The linker-protein network: control of nucleosomal DNA accessibility.

Numerous studies have recently addressed the accessibility of nucleosomal DNA to protein factors. Two popular concepts - the histone code and chromatin remodeling - consider the nucleosome as a passive entity that 'waits' to be marked by histone modifications and is 'mobilized' by ATP-dependent remodelers. Here, we propose a holistic view of the nucleosome as an active, dynamic entity, the accessibility of which is controlled by binding of different linker proteins to the DNA entry/exit site. The linker proteins might directly compete for this binding site; alternatively, protein chaperones and/or chromatin remodelers might exchange one linker protein for another. Finally, according to our proposed model, the exchange factors are themselves controlled by post-translational modifications or binding of protein partners, to respond to the ever-changing intra- and extra-cellular environment.
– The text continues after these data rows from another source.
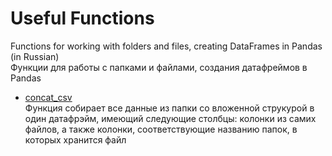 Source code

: # Useful Functions
Functions for working with folders and files, creating DataFrames in Pandas (in Russian)  
Функции для работы с папками и файлами, создания датафреймов в Pandas

- [concat_csv](https://github.com/Svkhorol/Useful_Functions/tree/main/concat_csv)  
Функция собирает все данные из папки со вложенной струкурой в один датафрэйм, имеющий следующие столбцы: колонки из самих файлов, а также колонки, соответствующие названию папок, в которых хранится файл
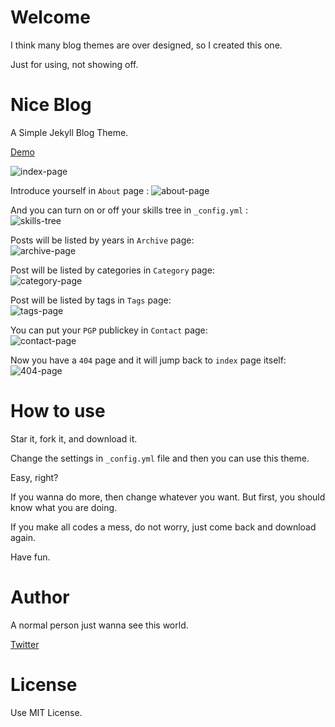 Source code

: Welcome
=======

I think many blog themes are over designed, so I created this one. 

Just for using, not showing off.

Nice Blog
========

A Simple Jekyll Blog Theme.

[Demo](http://benjaminblog.ml/Nice_Blog)

![index-page](https://github.com/itisbenjamin/Nice_Blog/master/Nice_Blog/img/blog/index.png)

Introduce yourself in `About` page  :
![about-page](https://github.com/itisbenjamin/Nice_Blog/master/Nice_Blog/img/blog/about.png)

And you can turn on or off your skills tree in `_config.yml` :  
![skills-tree](https://github.com/itisbenjamin/Nice_Blog/master/Nice_Blog/img/blog/skillstree.png)

Posts will be listed by years in `Archive` page:  
![archive-page](https://github.com/itisbenjamin/Nice_Blog/master/Nice_Blog/img/blog/archive.png)

Post will be listed by categories in `Category` page:  
![category-page](https://github.com/itisbenjamin/Nice_Blog/master/Nice_Blog/img/blog/category.png)

Post will be listed by tags in `Tags` page:  
![tags-page](https://github.com/itisbenjamin/Nice_Blog/master/Nice_Blog/img/blog/tags.png)

You can put your `PGP` publickey in `Contact` page:  
![contact-page](https://github.com/itisbenjamin/Nice_Blog/master/Nice_Blog/img/blog/contact.png)

Now you have a `404` page and it will jump back to `index` page itself:  
![404-page](https://github.com/itisbenjamin/Nice_Blog/master/Nice_Blog/img/blog/404.png)

How to use
=========

Star it, fork it, and download it.

Change the settings in `_config.yml` file and then you can use this theme.

Easy, right? 

If you wanna do more, then change whatever you want. But first, you should know what you are doing. 

If you make all codes a mess, do not worry, just come back and download again.

Have fun.

Author
======

A normal person just wanna see this world.

[Twitter](https://twitter.com/itisbenjamin1)

License
======

Use MIT License.


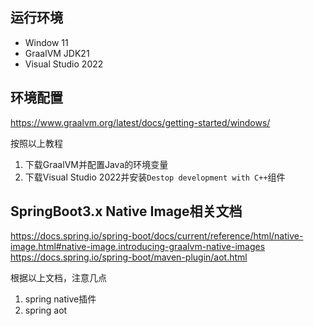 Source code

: ## 运行环境
* Window 11
* GraalVM JDK21
* Visual Studio 2022

## 环境配置
https://www.graalvm.org/latest/docs/getting-started/windows/

按照以上教程
1. 下载GraalVM并配置Java的环境变量
2. 下载Visual Studio 2022并安装`Destop development with C++`组件

## SpringBoot3.x Native Image相关文档
https://docs.spring.io/spring-boot/docs/current/reference/html/native-image.html#native-image.introducing-graalvm-native-images
https://docs.spring.io/spring-boot/maven-plugin/aot.html

根据以上文档，注意几点
1. spring native插件
2. spring aot

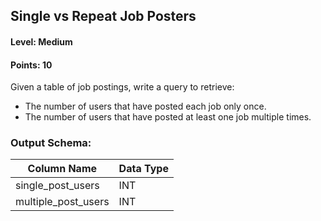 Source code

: ## Single vs Repeat Job Posters

#### Level: Medium  
#### Points: 10  

Given a table of job postings, write a query to retrieve:  
- The number of users that have posted each job only once.  
- The number of users that have posted at least one job multiple times.  

### Output Schema:  

| Column Name         | Data Type |
|---------------------|----------|
| single_post_users  | INT      |
| multiple_post_users | INT      |
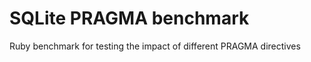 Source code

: SQLite PRAGMA benchmark
=======================

Ruby benchmark for testing the impact of different PRAGMA directives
Nap1: taking a closer look at a juggler protein of extraordinary skills.

The nucleosome assembly protein Nap1 is used extensively in the chromatin field to reconstitute nucleosomal templates for structural and functional studies. Beyond its role in facilitating experimental investigation of nucleosomes, the highly conserved Nap1 is one of the best-studied members of the histone chaperone group. Here we review its numerous functions, focusing mainly on its roles in assembly and disassembly of the nucleosome particle, and its interactions with chromatin remodeling factors. Its presumed role in transcription through chromatin is also reviewed in detail. An attempt is made to clearly discriminate between fact and fiction, and to formulate the unresolved questions that need further attention. It is beyond doubt that the numerous, seemingly unrelated functions of this juggler protein have to be precisely channeled, coordinated, and regulated. Why nature endowed this specific protein with so many functions may remain a mystery. We are aware of the enormous challenge to the scientific community that understanding the mechanisms underlying these activities presents.

Fast, long-range, reversible conformational fluctuations in nucleosomes revealed by single-pair fluorescence resonance energy transfer.

The nucleosome core particle, the basic repeated structure in chromatin fibers, consists of an octamer of eight core histone molecules, organized as dimers (H2A/H2B) and tetramers [(H3/H4)2] around which DNA wraps tightly in almost two left-handed turns. The nucleosome has to undergo certain conformational changes to allow processes that need access to the DNA template to occur. By single-pair fluorescence resonance energy transfer, we demonstrate fast, long-range, reversible conformational fluctuations in nucleosomes between two states: fully folded (closed), with the DNA wrapped around the histone core, or open, with the DNA significantly unraveled from the histone octamer. The brief excursions into an extended open state may create windows of opportunity for protein factors involved in DNA transactions to bind to or translocate along the DNA.

Assembly of single chromatin fibers depends on the tension in the DNA molecule: magnetic tweezers study.

We have used magnetic tweezers to study in real time chaperone-mediated chromatin assembly/disassembly at the level of single chromatin fibers. We find a strong dependence of the rate of assembly on the exerted force, with strong inhibition of assembly at forces exceeding 10 pN. During assembly, and especially at higher forces, occasional abrupt increases in the length of the fiber were observed, giving a clear indication of reversibility of the assembly process. This result is a clear demonstration of the dynamic equilibrium between nucleosome assembly and disassembly at the single chromatin fiber level.